The people who tell me AI coding produces garbage are, almost without exception, describing a workflow where output gets accepted at the moment of generation. They're playing the slot machine and complaining about the payout. The patience to let the full process finish, even when it takes as long as doing the work yourself, turns out to be the actual skill, and it's rarer than prompt-writing.

What you do with the hours

So a unit of work takes as long or longer, and the quality comes out higher. What changed is where you are while it happens. The agent needs you at the edges — defining the problem, making the architectural calls, reviewing the result — and doesn't need you in the middle. The middle is most of the hours.

One thing you can do with those hours is run more of them. One person, several parallel tracks of work. This works; I've had an agent babysitting a PR through CI and review while another worked a feature branch in its own worktree and I did design work on a third thing. And for all my hedging about raw speed, the volume is real: I've never been more prolific on the side projects I actually care about — eventcore, auto_review, and a bunch of others that would have stayed ideas in a notes file for lack of nights and weekends to spend on them.

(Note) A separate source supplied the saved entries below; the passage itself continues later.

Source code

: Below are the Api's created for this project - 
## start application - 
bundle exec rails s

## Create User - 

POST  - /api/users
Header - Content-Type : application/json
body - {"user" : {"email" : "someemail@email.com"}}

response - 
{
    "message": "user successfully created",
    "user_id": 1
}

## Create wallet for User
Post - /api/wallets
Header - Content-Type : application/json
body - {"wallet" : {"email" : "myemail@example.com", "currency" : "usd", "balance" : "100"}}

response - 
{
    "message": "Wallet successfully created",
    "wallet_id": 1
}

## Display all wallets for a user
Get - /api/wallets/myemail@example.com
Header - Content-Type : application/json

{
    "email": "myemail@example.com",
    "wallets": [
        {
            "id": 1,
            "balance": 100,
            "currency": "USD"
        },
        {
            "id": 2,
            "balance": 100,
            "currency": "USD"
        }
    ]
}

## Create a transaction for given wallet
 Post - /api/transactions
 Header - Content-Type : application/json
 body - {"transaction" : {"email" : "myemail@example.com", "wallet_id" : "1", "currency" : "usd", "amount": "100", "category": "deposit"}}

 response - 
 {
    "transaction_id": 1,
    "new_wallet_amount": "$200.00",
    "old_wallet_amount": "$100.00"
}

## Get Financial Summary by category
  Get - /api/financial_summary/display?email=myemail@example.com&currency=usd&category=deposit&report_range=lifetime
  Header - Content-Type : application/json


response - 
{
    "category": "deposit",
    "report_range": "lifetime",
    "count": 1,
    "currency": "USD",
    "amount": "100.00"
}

But parallelism also rebuilds the slot machine one level up. Three levers now, and one of them is always worth checking. It creeps into evenings, and I can tell you exactly which work did the creeping, because it was those same side projects. I've caught myself checking agent progress from my phone at dinner the way other people check markets. If parallelism turns you into a fourteen-hour-a-day agent supervisor, you've automated the work and doubled the job.

The other thing you can do with the hours is live them. The agent turns ideas and architecture into working, tested, reviewed software over an afternoon, and nothing about that requires you to watch. Go for a walk. Cook dinner. Pick your kid up from school without a laptop in the car. The work finishes to a higher standard than a rushed human afternoon would have produced, and you weren't chained to the desk while it happened.

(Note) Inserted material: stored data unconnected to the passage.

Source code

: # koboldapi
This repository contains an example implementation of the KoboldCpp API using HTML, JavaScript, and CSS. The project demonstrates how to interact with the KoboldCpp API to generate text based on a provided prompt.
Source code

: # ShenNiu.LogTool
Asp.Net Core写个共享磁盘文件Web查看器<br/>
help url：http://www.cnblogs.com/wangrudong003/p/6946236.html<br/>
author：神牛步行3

That same keyboard-hours training that makes the waiting feel like slacking is what makes this option so hard to choose — the best version of this job now involves not watching, and every instinct I built over twenty-plus years says that can't be right. But that's the dividend. Not velocity. Autonomy over your own attention.

If you want the good version

Encode your discipline as gates the agent can't skip: test-first, verification before any "done" claim, a real review. Instructions the agent can talk its way past don't count; I've written before about testing whether these guardrails actually change behavior, because plenty of them don't.

Judge the workflow by finished work, not by how fast code appears on screen. When the agent is mid-process, let it finish, and notice what the idle time makes you want to do; the itch to fill it is the tell that you're pulling the lever instead of running an engineering process. And decide on purpose what the freed hours are for, because if you don't choose, the itch will choose for you, and its answer is always more levers.

The time between

Since I stopped treating the middle hours as a problem to fill with more work, I've put them into something I never saw coming: I'm learning to play the violin.

Learning a new piece or a new technique takes my full attention, so I don't attempt it while agents are running. But technique practice — scales, drills, bowing exercises — fits in the gaps, and there are hours of it to do. The ear listening for intonation and the muscle memory forming in my hands run on different parts of the brain than reading agent output and thinking about product and architecture, so I can practice and still notice when a gate fails or a decision needs a human. My hands are too busy to pull levers. It turns out that's exactly what was needed to stop the all-day-every-day-must-be-making-code addiction that had started to set in.

Speed was never the real offer. The real offer is better software and your life back, and you only collect if you can stop pulling the lever long enough to let the machine finish.

What would you do with the time between?